Aim of the task
Please retype each record exactly as it stands below.
Start of Data
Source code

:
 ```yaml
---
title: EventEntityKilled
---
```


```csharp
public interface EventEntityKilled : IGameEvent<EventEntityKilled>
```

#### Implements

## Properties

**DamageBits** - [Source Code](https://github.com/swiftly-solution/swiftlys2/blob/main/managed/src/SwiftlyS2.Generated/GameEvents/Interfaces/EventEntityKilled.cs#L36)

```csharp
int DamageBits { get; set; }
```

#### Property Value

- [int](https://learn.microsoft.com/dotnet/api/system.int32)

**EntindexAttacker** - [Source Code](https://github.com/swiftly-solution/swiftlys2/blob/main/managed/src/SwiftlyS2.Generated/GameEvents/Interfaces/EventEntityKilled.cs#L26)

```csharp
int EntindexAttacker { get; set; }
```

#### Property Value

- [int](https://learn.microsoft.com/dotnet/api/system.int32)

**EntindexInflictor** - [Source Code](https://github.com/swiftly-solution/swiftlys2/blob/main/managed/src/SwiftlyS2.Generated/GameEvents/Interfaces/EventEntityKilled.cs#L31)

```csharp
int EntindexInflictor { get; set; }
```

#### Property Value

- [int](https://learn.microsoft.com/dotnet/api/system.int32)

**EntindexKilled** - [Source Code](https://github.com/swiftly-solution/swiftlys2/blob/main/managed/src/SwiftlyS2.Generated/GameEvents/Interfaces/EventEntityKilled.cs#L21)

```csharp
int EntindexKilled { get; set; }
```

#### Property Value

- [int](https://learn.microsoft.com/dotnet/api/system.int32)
End of Data
Solution to the exercise
Source code

:
 ```yaml
---
title: EventEntityKilled
---
```


```csharp
public interface EventEntityKilled : IGameEvent<EventEntityKilled>
```

#### Implements

## Properties

**DamageBits** - [Source Code](https://github.com/swiftly-solution/swiftlys2/blob/main/managed/src/SwiftlyS2.Generated/GameEvents/Interfaces/EventEntityKilled.cs#L36)

```csharp
int DamageBits { get; set; }
```

#### Property Value

- [int](https://learn.microsoft.com/dotnet/api/system.int32)

**EntindexAttacker** - [Source Code](https://github.com/swiftly-solution/swiftlys2/blob/main/managed/src/SwiftlyS2.Generated/GameEvents/Interfaces/EventEntityKilled.cs#L26)

```csharp
int EntindexAttacker { get; set; }
```

#### Property Value

- [int](https://learn.microsoft.com/dotnet/api/system.int32)

**EntindexInflictor** - [Source Code](https://github.com/swiftly-solution/swiftlys2/blob/main/managed/src/SwiftlyS2.Generated/GameEvents/Interfaces/EventEntityKilled.cs#L31)

```csharp
int EntindexInflictor { get; set; }
```

#### Property Value

- [int](https://learn.microsoft.com/dotnet/api/system.int32)

**EntindexKilled** - [Source Code](https://github.com/swiftly-solution/swiftlys2/blob/main/managed/src/SwiftlyS2.Generated/GameEvents/Interfaces/EventEntityKilled.cs#L21)

```csharp
int EntindexKilled { get; set; }
```

#### Property Value

- [int](https://learn.microsoft.com/dotnet/api/system.int32)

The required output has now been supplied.